Announcement

Collapse
No announcement yet.
X
  • Filter
  • Time
  • Show
Clear All
new posts

  • Keep the same order of database categories in a bar graph and not sorting them

    Hello Stata people;

    I hope I can get a clarification on this one, I'm using Stata 13.1 version and working with this data:

    Code:
    * Example generated by -dataex-. To install: ssc install dataex
    clear
    input str5 Deciles byte shareoffinancialassetsintotalass
    ">D1"   31
    "D1-D2" 34
    "D2-D3" 42
    "D3-D4" 43
    "D4-D5" 20
    "D5-D6" 14
    "D6-D7" 15
    "D7-D8" 16
    "D8-D9" 20
    "<D9"   23
    end
    The data represents the share of financial assets in total assets for each social class or decile.

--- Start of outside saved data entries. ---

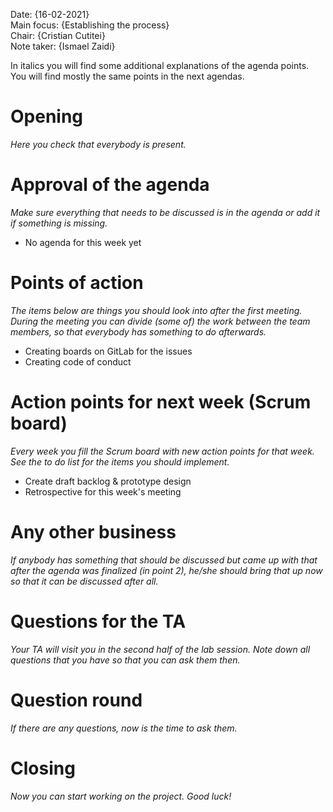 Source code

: 
Date:           {16-02-2021}\
Main focus:     {Establishing the process}\
Chair:          {Cristian Cutitei}\
Note taker:     {Ismael Zaidi}

In italics you will find some additional explanations of the agenda points. You will find mostly the same points in the next agendas.

# Opening
*Here you check that everybody is present.*

# Approval of the agenda
*Make sure everything that needs to be discussed is in the agenda or add it if something is missing.*

- No agenda for this week yet


# Points of action
*The items below are things you should look into after the first meeting. During the meeting you can divide (some of) the work between the team members, so that everybody has something to do afterwards.*

- Creating boards on GitLab for the issues
- Creating code of conduct

# Action points for next week (Scrum board)
*Every week you fill the Scrum board with new action points for that week. See the to do list for the items you should implement.*

- Create draft backlog & prototype design
- Retrospective for this week's meeting

# Any other business
*If anybody has something that should be discussed but came up with that after the agenda was finalized (in point 2), he/she should bring that up now so that it can be discussed after all.*

# Questions for the TA
*Your TA will visit you in the second half of the lab session. Note down all questions that you have so that you can ask them then.*



# Question round
*If there are any questions, now is the time to ask them.*

# Closing
*Now you can start working on the project. Good luck!*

The idea is to draw a bar graph showing that part for each decile. As you can see, the deciles (and the other variable) are sorted from the poorest decile to the richest, and I do want to keep that order in a bar graph.
    Yet, when using the command graph bar (asis) shareoffinancialassetsintotalass, over(Deciles) and even using that same command with the sort option, I get a bar graph with the categories organized in a different way rather than the way of the dataset.
    I guess the solution could be to change something on the sort option of the command. My goal is to have the same order of the categories on the graph as it is on the dataset.

    Any help please?

    With many thanks!
    Attached Files

  • #2
    You can't suppress -graph bar-'s sorting, as far as I know. What you can do is create a labeled numeric variable that is sorted in the order you actually want and use that instead of the original Deciles variable. To wit:

    Code:
    label define decile 1    ">D1"    10    "<D9"
    forvalues i = 2/9 {
        label define decile `i'    "D`=`i'-1'-D`i'", add
    }
    encode Deciles, gen(decile) label(decile)
    
    graph bar (asis) shareoffinancialassetsintotalass, over(decile)
    By the way, do you really mean ">D1" and "<D9"? I think "<D1" and ">D9" would be more sensible.

    Comment


    • #3
      Clyde Schechter Thanks for the help! The code worked and got me the result I wanted. As for your last remark, you are right, it was just some mistyping from my part.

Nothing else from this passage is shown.